Requirement: Repeat the whole listing below precisely. Omit all pictures.

Supplied records:
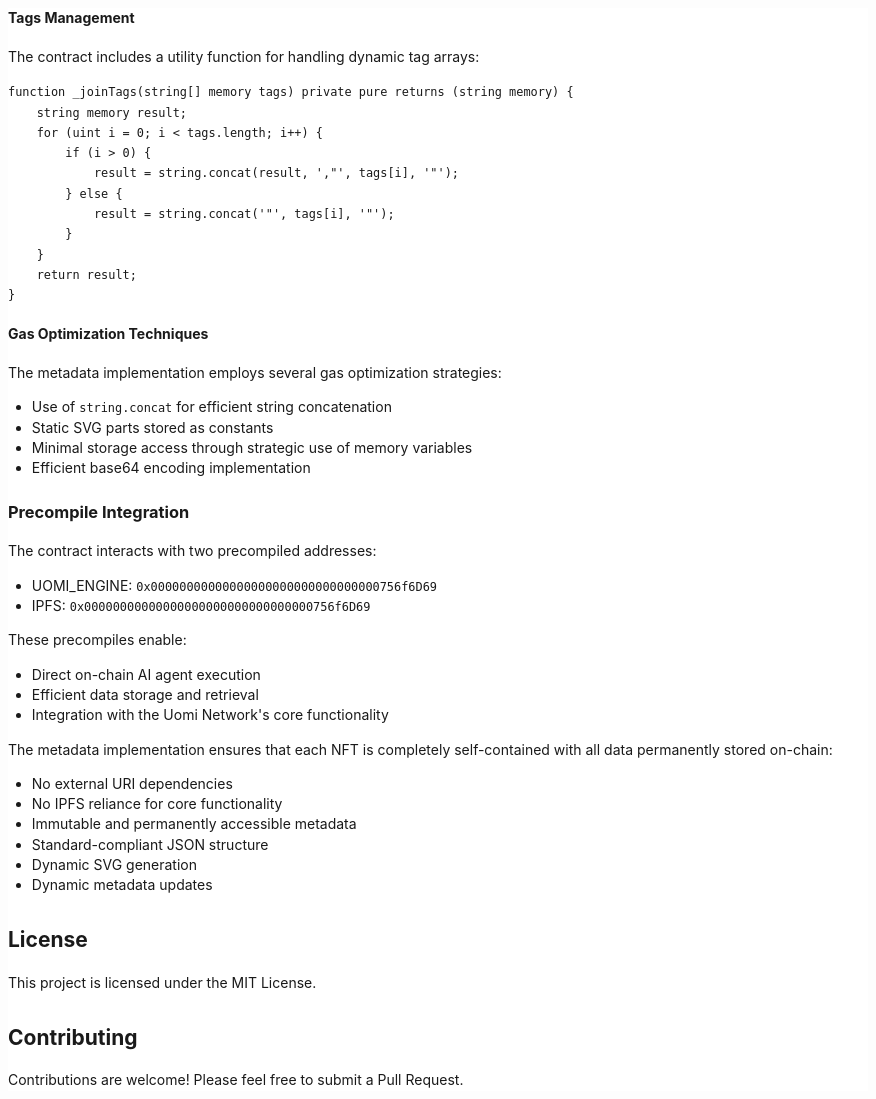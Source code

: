 #### Tags Management

The contract includes a utility function for handling dynamic tag arrays:

```solidity
function _joinTags(string[] memory tags) private pure returns (string memory) {
    string memory result;
    for (uint i = 0; i < tags.length; i++) {
        if (i > 0) {
            result = string.concat(result, ',"', tags[i], '"');
        } else {
            result = string.concat('"', tags[i], '"');
        }
    }
    return result;
}
```

#### Gas Optimization Techniques

The metadata implementation employs several gas optimization strategies:
- Use of `string.concat` for efficient string concatenation
- Static SVG parts stored as constants
- Minimal storage access through strategic use of memory variables
- Efficient base64 encoding implementation

### Precompile Integration

The contract interacts with two precompiled addresses:
- UOMI_ENGINE: `0x00000000000000000000000000000000756f6D69`
- IPFS: `0x00000000000000000000000000000000756f6D69`

These precompiles enable:
- Direct on-chain AI agent execution
- Efficient data storage and retrieval
- Integration with the Uomi Network's core functionality

The metadata implementation ensures that each NFT is completely self-contained with all data permanently stored on-chain:
- No external URI dependencies
- No IPFS reliance for core functionality
- Immutable and permanently accessible metadata
- Standard-compliant JSON structure
- Dynamic SVG generation
- Dynamic metadata updates

## License

This project is licensed under the MIT License.

## Contributing

Contributions are welcome! Please feel free to submit a Pull Request.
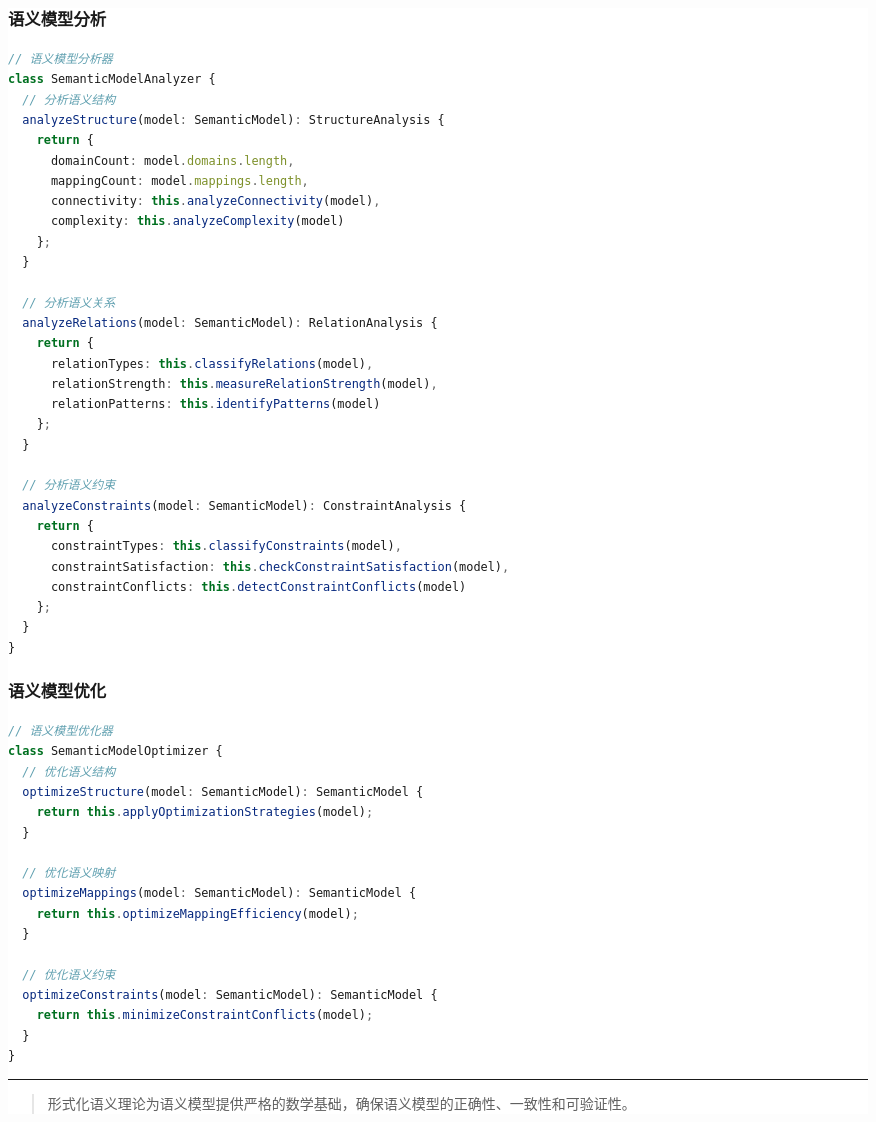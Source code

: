 ### 语义模型分析

```typescript
// 语义模型分析器
class SemanticModelAnalyzer {
  // 分析语义结构
  analyzeStructure(model: SemanticModel): StructureAnalysis {
    return {
      domainCount: model.domains.length,
      mappingCount: model.mappings.length,
      connectivity: this.analyzeConnectivity(model),
      complexity: this.analyzeComplexity(model)
    };
  }
  
  // 分析语义关系
  analyzeRelations(model: SemanticModel): RelationAnalysis {
    return {
      relationTypes: this.classifyRelations(model),
      relationStrength: this.measureRelationStrength(model),
      relationPatterns: this.identifyPatterns(model)
    };
  }
  
  // 分析语义约束
  analyzeConstraints(model: SemanticModel): ConstraintAnalysis {
    return {
      constraintTypes: this.classifyConstraints(model),
      constraintSatisfaction: this.checkConstraintSatisfaction(model),
      constraintConflicts: this.detectConstraintConflicts(model)
    };
  }
}
```

### 语义模型优化

```typescript
// 语义模型优化器
class SemanticModelOptimizer {
  // 优化语义结构
  optimizeStructure(model: SemanticModel): SemanticModel {
    return this.applyOptimizationStrategies(model);
  }
  
  // 优化语义映射
  optimizeMappings(model: SemanticModel): SemanticModel {
    return this.optimizeMappingEfficiency(model);
  }
  
  // 优化语义约束
  optimizeConstraints(model: SemanticModel): SemanticModel {
    return this.minimizeConstraintConflicts(model);
  }
}
```

---

> 形式化语义理论为语义模型提供严格的数学基础，确保语义模型的正确性、一致性和可验证性。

Finished task:
Source code

: #### Tags Management

The contract includes a utility function for handling dynamic tag arrays:

```solidity
function _joinTags(string[] memory tags) private pure returns (string memory) {
    string memory result;
    for (uint i = 0; i < tags.length; i++) {
        if (i > 0) {
            result = string.concat(result, ',"', tags[i], '"');
        } else {
            result = string.concat('"', tags[i], '"');
        }
    }
    return result;
}
```

#### Gas Optimization Techniques

The metadata implementation employs several gas optimization strategies:
- Use of `string.concat` for efficient string concatenation
- Static SVG parts stored as constants
- Minimal storage access through strategic use of memory variables
- Efficient base64 encoding implementation

### Precompile Integration

The contract interacts with two precompiled addresses:
- UOMI_ENGINE: `0x00000000000000000000000000000000756f6D69`
- IPFS: `0x00000000000000000000000000000000756f6D69`

These precompiles enable:
- Direct on-chain AI agent execution
- Efficient data storage and retrieval
- Integration with the Uomi Network's core functionality

The metadata implementation ensures that each NFT is completely self-contained with all data permanently stored on-chain:
- No external URI dependencies
- No IPFS reliance for core functionality
- Immutable and permanently accessible metadata
- Standard-compliant JSON structure
- Dynamic SVG generation
- Dynamic metadata updates

## License

This project is licensed under the MIT License.

## Contributing

Contributions are welcome! Please feel free to submit a Pull Request.
Source code

: ### 语义模型分析

```typescript
// 语义模型分析器
class SemanticModelAnalyzer {
  // 分析语义结构
  analyzeStructure(model: SemanticModel): StructureAnalysis {
    return {
      domainCount: model.domains.length,
      mappingCount: model.mappings.length,
      connectivity: this.analyzeConnectivity(model),
      complexity: this.analyzeComplexity(model)
    };
  }
  
  // 分析语义关系
  analyzeRelations(model: SemanticModel): RelationAnalysis {
    return {
      relationTypes: this.classifyRelations(model),
      relationStrength: this.measureRelationStrength(model),
      relationPatterns: this.identifyPatterns(model)
    };
  }
  
  // 分析语义约束
  analyzeConstraints(model: SemanticModel): ConstraintAnalysis {
    return {
      constraintTypes: this.classifyConstraints(model),
      constraintSatisfaction: this.checkConstraintSatisfaction(model),
      constraintConflicts: this.detectConstraintConflicts(model)
    };
  }
}
```

### 语义模型优化

```typescript
// 语义模型优化器
class SemanticModelOptimizer {
  // 优化语义结构
  optimizeStructure(model: SemanticModel): SemanticModel {
    return this.applyOptimizationStrategies(model);
  }
  
  // 优化语义映射
  optimizeMappings(model: SemanticModel): SemanticModel {
    return this.optimizeMappingEfficiency(model);
  }
  
  // 优化语义约束
  optimizeConstraints(model: SemanticModel): SemanticModel {
    return this.minimizeConstraintConflicts(model);
  }
}
```

---

> 形式化语义理论为语义模型提供严格的数学基础，确保语义模型的正确性、一致性和可验证性。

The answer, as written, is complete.